Oleg Elkov / Shutterstock.com

「あなたのいばしょ」のもう一つの特徴は、国内のみならず海外13カ国にも相談員を配置し、24時間相談に応じられる体制をつくったことだ。

自殺予防を目的とした電話相談窓口の多くは、相談員の確保が難しいことなどから、深夜帯はクローズしてしまう。しかし厚生労働省の2020年の統計によると、最も自殺者数が多い時間帯は深夜0~2時(不詳を除く)で、深夜から早朝にかけての相談対応が課題となっている。

「相談が増える夜10時ごろから朝方にかけては、時差を利用して海外在住の日本人相談員にも活動してもらい、なるべく多くの相談に応じられるようにしています」

と、大空は説明する。

団体には研修中も含めて700人以上の相談員が所属し、全員がボランティアだ。エントリーしてきた人を書類選考や面接などで絞りこんでいるが、現役の医師や臨床心理士、子ども支援の関係者ら、専門家も多数参加している。HPでの告知などが中心だが、大空自身がこの1年、メディアにかなり露出したこともあり、多数の応募があったという。

チャット相談という手法はまだ始まったばかりで、「確立したノウハウやエビデンス、十分なマニュアルが存在しない」(大空)のが実状。団体独自のマニュアルや、Eラーニングによる研修システムの作成にも、専門知識を持つ相談員の協力が不可欠だったという。

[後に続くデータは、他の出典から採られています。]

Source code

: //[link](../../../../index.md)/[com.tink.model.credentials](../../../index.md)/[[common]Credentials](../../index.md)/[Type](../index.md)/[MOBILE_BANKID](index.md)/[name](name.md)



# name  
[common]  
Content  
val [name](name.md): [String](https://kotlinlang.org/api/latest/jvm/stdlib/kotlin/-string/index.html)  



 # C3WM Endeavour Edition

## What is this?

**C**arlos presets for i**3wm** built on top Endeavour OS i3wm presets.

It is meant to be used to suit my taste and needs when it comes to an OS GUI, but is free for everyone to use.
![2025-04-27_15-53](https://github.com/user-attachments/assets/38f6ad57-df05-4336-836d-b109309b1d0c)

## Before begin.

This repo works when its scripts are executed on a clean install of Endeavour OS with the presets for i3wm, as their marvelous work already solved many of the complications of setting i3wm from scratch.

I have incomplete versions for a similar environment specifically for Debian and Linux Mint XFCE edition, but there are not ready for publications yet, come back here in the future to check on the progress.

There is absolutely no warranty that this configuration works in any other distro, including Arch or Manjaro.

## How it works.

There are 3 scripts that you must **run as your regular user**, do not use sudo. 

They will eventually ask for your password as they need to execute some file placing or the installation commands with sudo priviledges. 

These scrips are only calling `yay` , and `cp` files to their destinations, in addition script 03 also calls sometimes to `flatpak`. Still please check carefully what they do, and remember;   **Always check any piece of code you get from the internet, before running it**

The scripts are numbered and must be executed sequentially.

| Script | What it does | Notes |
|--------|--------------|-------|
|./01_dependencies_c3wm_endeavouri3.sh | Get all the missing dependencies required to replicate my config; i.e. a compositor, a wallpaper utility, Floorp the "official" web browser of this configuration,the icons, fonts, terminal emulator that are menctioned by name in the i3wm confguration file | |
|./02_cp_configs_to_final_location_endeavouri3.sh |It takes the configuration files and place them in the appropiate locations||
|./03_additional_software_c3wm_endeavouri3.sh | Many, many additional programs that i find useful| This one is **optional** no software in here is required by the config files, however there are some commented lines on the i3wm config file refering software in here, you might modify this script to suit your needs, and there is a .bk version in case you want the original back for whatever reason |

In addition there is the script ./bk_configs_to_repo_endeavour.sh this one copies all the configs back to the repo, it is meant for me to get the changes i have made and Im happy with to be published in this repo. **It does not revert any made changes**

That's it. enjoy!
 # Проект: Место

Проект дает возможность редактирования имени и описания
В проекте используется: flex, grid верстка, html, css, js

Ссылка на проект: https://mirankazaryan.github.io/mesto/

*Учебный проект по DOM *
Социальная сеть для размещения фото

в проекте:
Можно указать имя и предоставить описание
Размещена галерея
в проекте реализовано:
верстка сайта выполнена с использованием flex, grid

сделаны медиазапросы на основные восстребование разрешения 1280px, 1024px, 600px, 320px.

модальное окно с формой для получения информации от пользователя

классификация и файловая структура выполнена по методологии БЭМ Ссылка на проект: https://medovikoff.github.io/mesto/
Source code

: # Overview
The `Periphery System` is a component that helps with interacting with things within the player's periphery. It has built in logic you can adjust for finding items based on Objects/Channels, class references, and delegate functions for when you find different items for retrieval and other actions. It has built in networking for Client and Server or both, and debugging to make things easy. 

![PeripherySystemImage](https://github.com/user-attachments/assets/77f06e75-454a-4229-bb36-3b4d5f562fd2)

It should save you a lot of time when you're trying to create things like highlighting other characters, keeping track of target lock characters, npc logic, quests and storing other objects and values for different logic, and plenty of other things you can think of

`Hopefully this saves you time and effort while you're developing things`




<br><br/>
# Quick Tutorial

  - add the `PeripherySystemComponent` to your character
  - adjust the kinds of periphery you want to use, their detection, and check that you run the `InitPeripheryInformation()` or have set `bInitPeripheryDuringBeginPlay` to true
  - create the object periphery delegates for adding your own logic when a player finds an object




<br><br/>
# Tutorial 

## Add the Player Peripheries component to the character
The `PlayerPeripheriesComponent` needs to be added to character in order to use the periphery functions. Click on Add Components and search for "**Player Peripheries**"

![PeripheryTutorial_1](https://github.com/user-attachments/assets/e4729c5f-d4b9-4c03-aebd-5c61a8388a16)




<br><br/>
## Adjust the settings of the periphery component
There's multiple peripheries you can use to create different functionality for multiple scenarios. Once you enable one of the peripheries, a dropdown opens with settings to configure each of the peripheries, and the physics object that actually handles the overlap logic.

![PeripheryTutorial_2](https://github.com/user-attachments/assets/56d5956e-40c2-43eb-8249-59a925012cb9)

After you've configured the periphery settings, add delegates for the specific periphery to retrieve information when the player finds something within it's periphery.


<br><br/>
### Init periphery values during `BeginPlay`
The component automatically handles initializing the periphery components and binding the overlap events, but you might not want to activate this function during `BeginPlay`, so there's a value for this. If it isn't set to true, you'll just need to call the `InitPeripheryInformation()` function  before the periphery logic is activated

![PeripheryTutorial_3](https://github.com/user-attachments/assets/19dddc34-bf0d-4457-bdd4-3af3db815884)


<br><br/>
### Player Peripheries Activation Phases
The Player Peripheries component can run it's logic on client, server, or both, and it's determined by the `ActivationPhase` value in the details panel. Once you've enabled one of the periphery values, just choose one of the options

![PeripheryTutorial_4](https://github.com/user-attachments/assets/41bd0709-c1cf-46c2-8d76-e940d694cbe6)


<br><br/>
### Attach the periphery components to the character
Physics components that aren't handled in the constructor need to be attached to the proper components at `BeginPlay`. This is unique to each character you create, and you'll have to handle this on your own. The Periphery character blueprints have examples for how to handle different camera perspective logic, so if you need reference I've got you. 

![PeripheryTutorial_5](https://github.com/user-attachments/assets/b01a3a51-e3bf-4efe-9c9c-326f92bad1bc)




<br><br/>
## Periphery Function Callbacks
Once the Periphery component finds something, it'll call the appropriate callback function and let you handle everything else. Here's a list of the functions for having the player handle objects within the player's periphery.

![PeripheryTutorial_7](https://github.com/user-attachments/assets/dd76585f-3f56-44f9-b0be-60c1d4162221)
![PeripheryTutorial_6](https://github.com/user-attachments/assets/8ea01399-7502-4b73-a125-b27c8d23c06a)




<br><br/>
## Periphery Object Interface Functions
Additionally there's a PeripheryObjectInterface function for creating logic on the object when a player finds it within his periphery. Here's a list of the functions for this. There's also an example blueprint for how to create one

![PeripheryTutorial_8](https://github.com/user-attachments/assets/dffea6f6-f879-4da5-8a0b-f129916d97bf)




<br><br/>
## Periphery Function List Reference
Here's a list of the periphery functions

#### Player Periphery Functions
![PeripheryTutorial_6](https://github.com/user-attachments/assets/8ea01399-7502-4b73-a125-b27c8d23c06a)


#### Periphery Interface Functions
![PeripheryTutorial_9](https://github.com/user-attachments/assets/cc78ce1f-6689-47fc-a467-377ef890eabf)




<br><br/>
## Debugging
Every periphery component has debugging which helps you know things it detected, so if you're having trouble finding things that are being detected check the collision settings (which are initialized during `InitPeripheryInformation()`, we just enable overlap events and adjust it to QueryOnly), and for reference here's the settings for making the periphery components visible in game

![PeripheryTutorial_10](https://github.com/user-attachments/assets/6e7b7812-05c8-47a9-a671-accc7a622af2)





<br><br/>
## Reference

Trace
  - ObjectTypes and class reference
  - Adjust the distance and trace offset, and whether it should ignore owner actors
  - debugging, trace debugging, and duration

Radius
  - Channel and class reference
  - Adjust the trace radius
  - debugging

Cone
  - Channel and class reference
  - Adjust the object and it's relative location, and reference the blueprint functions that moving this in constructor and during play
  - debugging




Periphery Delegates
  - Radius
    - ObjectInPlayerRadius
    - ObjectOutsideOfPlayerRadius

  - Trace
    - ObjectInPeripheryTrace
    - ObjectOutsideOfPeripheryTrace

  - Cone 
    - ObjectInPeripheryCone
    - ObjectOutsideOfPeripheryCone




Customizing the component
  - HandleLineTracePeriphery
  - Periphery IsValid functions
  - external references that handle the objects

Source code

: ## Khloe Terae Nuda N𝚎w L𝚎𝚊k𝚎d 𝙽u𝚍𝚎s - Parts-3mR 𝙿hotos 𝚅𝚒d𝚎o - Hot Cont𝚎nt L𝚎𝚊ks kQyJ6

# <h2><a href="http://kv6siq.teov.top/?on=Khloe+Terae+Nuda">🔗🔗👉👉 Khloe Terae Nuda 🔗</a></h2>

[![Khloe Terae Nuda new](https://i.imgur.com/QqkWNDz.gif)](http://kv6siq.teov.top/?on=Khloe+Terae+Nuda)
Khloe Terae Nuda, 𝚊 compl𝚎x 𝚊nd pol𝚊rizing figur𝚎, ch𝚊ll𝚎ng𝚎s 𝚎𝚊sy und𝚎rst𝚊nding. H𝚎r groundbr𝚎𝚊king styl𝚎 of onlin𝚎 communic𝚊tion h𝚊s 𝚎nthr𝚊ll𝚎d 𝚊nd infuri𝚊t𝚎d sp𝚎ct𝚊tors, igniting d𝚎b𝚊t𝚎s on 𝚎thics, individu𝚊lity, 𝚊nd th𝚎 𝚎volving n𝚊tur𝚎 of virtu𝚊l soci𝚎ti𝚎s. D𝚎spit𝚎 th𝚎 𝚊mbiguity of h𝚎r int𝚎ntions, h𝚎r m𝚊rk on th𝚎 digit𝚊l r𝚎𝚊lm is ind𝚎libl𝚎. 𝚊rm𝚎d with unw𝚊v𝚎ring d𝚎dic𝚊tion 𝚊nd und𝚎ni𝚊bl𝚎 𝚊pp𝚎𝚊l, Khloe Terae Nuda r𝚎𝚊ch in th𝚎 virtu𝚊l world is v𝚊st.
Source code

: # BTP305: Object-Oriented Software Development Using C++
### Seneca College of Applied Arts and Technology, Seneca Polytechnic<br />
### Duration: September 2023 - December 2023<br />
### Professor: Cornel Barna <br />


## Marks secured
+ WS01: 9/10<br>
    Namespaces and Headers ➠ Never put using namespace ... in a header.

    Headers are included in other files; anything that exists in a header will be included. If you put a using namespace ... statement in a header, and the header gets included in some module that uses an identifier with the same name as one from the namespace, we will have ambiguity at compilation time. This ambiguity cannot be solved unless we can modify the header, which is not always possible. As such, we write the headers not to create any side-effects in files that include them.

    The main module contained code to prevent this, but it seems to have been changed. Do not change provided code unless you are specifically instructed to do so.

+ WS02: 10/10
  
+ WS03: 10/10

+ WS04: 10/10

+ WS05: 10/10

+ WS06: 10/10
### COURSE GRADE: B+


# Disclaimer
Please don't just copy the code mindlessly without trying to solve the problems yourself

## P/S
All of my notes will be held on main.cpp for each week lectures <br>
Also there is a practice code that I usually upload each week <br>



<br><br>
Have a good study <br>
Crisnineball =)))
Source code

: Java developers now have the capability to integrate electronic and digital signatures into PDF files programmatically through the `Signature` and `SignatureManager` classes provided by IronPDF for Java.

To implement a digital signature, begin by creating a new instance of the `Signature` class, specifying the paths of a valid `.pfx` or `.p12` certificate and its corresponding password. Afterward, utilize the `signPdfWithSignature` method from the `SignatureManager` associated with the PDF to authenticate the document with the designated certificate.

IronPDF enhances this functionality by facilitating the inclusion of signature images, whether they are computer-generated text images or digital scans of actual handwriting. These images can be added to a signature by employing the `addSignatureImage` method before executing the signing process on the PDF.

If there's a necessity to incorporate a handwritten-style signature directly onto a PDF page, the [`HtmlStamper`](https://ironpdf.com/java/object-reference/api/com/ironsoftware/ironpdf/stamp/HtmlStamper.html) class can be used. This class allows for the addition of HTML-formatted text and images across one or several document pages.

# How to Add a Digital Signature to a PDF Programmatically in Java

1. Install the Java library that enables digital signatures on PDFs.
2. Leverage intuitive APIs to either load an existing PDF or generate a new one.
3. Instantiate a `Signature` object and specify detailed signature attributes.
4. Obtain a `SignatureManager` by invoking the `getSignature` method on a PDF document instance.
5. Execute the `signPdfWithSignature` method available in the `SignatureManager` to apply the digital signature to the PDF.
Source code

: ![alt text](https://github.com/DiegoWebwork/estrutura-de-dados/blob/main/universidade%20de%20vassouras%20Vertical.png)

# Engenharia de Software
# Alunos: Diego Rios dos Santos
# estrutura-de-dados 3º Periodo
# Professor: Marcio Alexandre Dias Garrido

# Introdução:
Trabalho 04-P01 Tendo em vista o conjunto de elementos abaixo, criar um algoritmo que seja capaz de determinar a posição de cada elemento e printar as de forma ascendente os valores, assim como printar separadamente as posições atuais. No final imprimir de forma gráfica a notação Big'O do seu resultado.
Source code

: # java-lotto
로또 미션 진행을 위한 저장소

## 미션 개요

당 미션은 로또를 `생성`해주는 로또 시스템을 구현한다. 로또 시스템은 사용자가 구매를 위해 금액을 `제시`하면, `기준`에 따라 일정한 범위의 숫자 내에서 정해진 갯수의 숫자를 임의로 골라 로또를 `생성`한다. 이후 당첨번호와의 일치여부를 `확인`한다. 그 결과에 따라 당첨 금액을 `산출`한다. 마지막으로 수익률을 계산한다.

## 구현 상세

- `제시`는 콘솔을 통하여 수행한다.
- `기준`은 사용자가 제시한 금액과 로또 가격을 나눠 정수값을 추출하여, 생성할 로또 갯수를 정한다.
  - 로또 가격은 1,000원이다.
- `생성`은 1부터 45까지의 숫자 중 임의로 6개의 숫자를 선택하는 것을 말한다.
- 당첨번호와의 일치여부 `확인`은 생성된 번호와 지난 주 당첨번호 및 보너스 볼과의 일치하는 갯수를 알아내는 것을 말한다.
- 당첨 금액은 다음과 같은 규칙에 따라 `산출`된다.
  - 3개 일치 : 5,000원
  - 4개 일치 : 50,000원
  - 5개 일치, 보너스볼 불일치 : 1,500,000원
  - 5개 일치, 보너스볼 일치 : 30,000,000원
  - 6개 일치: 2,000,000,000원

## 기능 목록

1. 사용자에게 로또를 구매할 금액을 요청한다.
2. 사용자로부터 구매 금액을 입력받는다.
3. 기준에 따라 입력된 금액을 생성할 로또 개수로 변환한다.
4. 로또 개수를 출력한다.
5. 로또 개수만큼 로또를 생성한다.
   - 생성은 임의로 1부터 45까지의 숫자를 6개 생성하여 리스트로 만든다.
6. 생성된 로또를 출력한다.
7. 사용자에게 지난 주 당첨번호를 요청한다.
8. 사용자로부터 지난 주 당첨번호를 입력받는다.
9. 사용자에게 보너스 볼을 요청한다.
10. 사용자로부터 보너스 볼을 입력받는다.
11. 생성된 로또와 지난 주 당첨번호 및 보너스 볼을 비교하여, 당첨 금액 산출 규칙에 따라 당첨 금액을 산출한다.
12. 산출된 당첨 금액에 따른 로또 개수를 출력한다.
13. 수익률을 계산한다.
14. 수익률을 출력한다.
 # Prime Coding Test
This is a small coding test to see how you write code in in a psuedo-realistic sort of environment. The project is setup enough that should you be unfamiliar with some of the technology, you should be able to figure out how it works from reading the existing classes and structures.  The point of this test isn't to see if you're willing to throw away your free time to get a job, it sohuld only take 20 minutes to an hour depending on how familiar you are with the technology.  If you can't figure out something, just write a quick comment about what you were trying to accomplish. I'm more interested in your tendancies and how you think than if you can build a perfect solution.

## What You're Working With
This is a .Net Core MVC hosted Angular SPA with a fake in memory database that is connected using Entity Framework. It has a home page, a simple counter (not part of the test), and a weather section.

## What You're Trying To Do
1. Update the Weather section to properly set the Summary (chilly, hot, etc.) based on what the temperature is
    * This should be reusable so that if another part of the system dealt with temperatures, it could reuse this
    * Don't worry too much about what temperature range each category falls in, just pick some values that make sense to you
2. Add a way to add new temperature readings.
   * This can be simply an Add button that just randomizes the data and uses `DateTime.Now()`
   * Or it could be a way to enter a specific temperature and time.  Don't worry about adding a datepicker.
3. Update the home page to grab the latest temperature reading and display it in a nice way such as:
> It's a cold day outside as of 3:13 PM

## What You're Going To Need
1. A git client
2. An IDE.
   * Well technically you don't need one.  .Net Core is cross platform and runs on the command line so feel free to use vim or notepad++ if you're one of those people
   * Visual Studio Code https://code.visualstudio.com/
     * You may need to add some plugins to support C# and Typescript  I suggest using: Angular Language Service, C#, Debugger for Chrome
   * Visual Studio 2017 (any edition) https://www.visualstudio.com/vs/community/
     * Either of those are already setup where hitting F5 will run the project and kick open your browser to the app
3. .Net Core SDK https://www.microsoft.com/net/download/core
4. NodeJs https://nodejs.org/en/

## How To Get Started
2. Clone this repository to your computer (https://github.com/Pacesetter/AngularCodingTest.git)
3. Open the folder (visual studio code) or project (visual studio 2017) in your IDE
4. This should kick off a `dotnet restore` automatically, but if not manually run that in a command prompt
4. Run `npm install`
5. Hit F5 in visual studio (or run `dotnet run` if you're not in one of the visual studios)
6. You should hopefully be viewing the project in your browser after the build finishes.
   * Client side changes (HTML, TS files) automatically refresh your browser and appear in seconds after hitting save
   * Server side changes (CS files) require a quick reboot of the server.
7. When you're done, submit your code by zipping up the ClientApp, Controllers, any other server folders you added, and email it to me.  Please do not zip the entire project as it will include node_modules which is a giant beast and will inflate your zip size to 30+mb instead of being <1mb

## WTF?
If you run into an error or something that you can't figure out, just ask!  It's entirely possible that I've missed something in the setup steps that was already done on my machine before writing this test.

息遣いや表情が伝わらない文章でのコミュニケーションには、独特のスキルも求められる。相談員が経験から得られた気づきを出し合い、「一度に送るテキストの分量を、一定の文字数にそろえる」「『?』や『!』などのマークは、相談者へ不要な圧迫感を与える懸念があるのでなるべく避ける」といった注意点を共有していった。

時には「死にたい」という悩みも寄せられる相談業務は、精神的な負荷が高い。このため相談員をサポートする仕組みも整えた。相談員の中から経験豊富なメンバーを「アドバイザー」に選び、一般の相談員が悩みを打ち明けられるようにしたほか、チャット相談中はオンライン会議ツールを常時オープンにして、受け答えに迷った時、相談員同士でアドバイスし合えるようにしているという。